Information given ::
------------------------------------------------

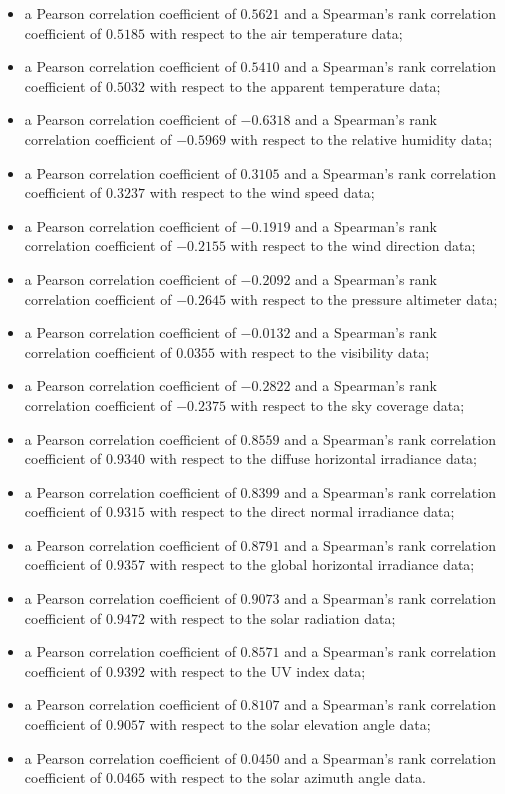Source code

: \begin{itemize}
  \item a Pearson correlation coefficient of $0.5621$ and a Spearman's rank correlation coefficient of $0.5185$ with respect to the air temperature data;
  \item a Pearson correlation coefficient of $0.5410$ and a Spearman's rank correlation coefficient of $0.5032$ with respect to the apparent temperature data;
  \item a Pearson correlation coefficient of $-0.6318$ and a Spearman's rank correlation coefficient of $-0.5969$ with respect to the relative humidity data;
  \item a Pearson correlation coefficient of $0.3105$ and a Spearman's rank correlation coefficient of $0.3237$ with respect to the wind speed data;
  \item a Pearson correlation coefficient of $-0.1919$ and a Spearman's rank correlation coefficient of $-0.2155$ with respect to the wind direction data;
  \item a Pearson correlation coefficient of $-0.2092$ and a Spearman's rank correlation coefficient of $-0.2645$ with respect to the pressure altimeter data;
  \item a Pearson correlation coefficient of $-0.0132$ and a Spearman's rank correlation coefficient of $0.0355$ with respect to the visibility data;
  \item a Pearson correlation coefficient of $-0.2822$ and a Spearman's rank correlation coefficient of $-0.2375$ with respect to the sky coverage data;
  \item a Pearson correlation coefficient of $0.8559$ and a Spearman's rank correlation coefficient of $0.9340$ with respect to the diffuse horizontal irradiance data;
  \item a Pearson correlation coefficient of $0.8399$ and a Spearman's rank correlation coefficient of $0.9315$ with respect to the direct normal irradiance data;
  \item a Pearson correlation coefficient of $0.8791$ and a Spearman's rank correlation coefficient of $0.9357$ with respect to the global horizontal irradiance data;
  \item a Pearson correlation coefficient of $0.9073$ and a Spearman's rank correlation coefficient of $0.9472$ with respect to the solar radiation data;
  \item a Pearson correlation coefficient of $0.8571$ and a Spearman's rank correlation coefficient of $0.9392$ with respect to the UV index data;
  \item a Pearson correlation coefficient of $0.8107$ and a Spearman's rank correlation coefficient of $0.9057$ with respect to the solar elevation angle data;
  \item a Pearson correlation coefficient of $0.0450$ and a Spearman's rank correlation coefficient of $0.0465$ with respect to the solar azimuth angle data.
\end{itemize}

------------------------------------------------

What the task requires ::
The answer must be an exact copy of the lines from the one containing "global horizontal irradiance data;" through the last line of the records, both included.

Result for this exercise ::
  \item a Pearson correlation coefficient of $0.8791$ and a Spearman's rank correlation coefficient of $0.9357$ with respect to the global horizontal irradiance data;
  \item a Pearson correlation coefficient of $0.9073$ and a Spearman's rank correlation coefficient of $0.9472$ with respect to the solar radiation data;
  \item a Pearson correlation coefficient of $0.8571$ and a Spearman's rank correlation coefficient of $0.9392$ with respect to the UV index data;
  \item a Pearson correlation coefficient of $0.8107$ and a Spearman's rank correlation coefficient of $0.9057$ with respect to the solar elevation angle data;
  \item a Pearson correlation coefficient of $0.0450$ and a Spearman's rank correlation coefficient of $0.0465$ with respect to the solar azimuth angle data.
\end{itemize}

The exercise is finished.